[Wolves] Text size

James Turner james at turnersoft.co.uk
Sun May 2 01:14:54 BST 2004


On Friday 30 April 2004 17:52, sparkes wrote:
> On Fri, 2004-04-30 at 14:42, C J Coleman wrote:
> > ASCII is actually 7-bits, but I think it may be stored as one byte.

Correct. Character values 0-127 are ASCII and supposedly standardised, while 
128-255 ("top-bit-set" characters) have been basically a free for all that 
different vendors/programmers have shoved all kinds of weird and wonderful 
symbols into. Two common uses are for accented characters in non-English 
languages, and lines that can be used for dividing the screen into boxes, etc 
in character-mode applications (e.g. DOS applications).

> > The C 'char' primitive is one byte, with the positive values of a
> > 'signed char' being ASCII.  Hope that helps,
>
> I hate to be pedantic but a C char shouldn't considered to be any fixed
> bit size all things being relative char is only normally a short int.
> The only thing you can be sure of is that sizeof(char) will return 1
> whatever *real* size it has because the specification says it should.
> Short will be at least 16 bits and sizeof(short) might be 2, long will
> be at least 32 bits and int will be no shorter than short and no longer
> than long ;-)
>
> So on your 32 bit intel machine sizeof(int) and sizeof(long) will
> probably both return 4.

Unless you're using DOS/Windows compilers where an int is 16 bits and a long 
is 32 bits, betraying that platform's archaic origins. :)

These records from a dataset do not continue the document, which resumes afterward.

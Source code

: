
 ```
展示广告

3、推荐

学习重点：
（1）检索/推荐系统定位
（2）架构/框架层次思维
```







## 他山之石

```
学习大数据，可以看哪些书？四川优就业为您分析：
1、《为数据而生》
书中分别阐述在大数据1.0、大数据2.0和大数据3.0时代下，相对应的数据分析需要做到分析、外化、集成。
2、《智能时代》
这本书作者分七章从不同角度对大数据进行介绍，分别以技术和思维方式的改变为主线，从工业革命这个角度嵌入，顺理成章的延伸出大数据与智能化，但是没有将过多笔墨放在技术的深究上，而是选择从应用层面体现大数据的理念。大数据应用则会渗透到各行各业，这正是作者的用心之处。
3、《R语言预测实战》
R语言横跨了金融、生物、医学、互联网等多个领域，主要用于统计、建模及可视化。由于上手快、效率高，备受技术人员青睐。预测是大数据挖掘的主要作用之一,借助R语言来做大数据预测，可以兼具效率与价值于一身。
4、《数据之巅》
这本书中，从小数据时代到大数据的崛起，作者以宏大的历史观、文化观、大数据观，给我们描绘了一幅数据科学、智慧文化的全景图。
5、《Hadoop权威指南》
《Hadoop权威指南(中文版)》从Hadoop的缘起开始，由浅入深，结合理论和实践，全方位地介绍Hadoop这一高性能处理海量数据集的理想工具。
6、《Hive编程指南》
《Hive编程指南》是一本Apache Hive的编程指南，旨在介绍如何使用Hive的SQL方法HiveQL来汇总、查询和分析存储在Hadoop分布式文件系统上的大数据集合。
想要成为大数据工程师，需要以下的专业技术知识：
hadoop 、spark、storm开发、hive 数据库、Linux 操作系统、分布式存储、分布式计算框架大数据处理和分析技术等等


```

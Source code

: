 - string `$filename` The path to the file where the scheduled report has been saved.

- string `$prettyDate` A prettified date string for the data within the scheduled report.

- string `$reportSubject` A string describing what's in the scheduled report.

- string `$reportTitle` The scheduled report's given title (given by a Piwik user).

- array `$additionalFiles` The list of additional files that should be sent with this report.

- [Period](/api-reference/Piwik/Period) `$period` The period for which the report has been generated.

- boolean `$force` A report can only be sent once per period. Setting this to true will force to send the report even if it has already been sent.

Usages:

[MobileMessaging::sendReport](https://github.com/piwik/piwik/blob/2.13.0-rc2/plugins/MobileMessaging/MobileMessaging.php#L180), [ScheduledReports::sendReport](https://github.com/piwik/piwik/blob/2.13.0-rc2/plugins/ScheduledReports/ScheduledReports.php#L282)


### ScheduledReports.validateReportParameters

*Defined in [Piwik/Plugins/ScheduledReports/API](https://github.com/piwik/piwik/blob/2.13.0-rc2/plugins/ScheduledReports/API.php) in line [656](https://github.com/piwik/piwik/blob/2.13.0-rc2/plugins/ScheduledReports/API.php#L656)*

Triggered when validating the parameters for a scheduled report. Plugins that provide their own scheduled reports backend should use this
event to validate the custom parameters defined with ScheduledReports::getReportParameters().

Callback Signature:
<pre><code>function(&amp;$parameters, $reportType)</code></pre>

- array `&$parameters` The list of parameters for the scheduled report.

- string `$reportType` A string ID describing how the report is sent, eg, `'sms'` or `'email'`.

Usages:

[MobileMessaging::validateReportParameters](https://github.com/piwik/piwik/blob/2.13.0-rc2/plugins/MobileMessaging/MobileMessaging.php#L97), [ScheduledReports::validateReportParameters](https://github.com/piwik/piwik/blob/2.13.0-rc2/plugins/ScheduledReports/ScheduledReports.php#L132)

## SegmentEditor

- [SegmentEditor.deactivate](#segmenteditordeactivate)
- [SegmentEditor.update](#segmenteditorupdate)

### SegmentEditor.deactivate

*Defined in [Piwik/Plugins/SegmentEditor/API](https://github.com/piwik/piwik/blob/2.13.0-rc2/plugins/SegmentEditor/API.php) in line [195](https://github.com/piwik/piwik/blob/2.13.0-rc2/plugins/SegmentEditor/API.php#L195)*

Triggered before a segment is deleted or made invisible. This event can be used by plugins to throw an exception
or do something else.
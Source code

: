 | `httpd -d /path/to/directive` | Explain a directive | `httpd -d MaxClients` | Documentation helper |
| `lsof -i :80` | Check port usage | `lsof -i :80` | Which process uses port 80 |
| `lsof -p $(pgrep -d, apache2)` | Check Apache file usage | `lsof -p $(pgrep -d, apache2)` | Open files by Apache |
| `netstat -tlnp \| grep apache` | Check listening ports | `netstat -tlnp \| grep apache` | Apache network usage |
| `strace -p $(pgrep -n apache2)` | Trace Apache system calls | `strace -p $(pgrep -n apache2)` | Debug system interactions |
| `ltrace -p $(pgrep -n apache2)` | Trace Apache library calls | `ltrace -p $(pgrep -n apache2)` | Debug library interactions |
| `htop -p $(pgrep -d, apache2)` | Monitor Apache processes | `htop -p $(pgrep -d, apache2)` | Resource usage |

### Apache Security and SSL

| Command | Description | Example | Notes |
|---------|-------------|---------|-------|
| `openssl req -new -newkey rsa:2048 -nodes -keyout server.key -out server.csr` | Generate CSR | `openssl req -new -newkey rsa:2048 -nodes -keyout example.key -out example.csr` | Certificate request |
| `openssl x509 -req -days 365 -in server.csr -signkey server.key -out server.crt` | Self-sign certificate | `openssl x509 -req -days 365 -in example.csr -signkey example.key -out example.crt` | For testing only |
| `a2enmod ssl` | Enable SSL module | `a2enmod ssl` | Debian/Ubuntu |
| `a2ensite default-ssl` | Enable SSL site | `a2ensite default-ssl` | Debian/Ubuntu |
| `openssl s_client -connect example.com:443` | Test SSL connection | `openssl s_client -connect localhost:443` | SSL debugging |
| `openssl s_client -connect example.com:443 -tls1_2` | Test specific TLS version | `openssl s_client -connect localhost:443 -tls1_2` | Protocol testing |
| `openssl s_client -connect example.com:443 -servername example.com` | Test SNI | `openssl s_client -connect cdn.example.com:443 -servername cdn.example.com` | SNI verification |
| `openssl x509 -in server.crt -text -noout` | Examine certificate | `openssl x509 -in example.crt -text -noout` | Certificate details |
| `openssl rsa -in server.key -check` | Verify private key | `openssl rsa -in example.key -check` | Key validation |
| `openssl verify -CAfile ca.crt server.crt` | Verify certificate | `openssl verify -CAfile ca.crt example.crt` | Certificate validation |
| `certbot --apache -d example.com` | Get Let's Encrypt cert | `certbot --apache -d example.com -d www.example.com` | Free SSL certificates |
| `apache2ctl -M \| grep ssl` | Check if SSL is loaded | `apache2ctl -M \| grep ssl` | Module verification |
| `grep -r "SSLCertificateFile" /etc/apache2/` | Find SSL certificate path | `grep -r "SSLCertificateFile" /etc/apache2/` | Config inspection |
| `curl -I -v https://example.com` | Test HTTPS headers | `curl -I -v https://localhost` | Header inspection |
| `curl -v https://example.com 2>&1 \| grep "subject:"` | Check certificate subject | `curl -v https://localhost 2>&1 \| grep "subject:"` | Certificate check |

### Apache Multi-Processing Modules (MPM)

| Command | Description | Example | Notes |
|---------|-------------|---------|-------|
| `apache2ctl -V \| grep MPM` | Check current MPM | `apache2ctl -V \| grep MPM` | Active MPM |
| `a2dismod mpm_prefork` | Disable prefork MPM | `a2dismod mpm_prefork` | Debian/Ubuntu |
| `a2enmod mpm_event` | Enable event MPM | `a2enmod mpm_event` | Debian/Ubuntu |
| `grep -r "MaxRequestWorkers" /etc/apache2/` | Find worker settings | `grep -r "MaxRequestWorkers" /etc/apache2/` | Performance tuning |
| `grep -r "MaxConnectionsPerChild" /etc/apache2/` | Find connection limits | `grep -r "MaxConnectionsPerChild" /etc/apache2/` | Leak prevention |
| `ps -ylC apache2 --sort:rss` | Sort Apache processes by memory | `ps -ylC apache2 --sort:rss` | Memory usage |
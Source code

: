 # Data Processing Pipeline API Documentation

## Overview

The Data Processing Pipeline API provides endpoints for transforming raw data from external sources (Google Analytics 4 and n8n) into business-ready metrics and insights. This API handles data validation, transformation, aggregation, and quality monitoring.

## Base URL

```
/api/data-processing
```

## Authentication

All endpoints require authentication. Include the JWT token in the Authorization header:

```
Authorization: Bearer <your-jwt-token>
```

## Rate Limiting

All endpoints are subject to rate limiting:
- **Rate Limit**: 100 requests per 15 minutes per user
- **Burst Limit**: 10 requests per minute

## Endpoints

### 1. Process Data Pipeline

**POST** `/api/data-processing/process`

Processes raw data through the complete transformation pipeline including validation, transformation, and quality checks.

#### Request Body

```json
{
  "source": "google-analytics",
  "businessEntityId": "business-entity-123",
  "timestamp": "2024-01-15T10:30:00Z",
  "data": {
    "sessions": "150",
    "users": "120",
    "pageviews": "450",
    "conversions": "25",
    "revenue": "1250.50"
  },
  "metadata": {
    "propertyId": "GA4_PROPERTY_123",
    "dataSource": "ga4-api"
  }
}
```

> Because int is normally the natural word size of the machine, and your
> intel hardware is 32 bit which if you don't look at the odd examples
> should be right but probably isn't. 16, 32 and 64 bits are common with
> 128 bit specalist processors becoming common (your graphics card might
> use 128bit processors and local buses), 24 and 36 very, very rare but if
> they can exist then anything can in the future ;-)

Such unusual combinations do exist in antequated machines, as do bytes larger 
or smaller than 8 bits. These days, the 8-bit byte (or "octet") is more or 
less standard.

See definition #1 at http://en.wikipedia.org/wiki/Byte

> Some machines also need their data lined up in the memory so char,
> short, int and long might all be the natural wordsize (and multiples
> thereof) on such hardware.

I'm not aware offhand of a specific example of them all being the natural word 
size, but it is common for extra "padding" bytes to be inserted into C/C++ 
structs to make them line up with word boundaries. As a result, the size of 
the struct is larger than sizeof() all its members added up. Under GCC you 
can disable this behaviour using something like:

struct whatever {
	// Stuff
} __attribute((packed))

though I've never been in a situation where I've used it myself.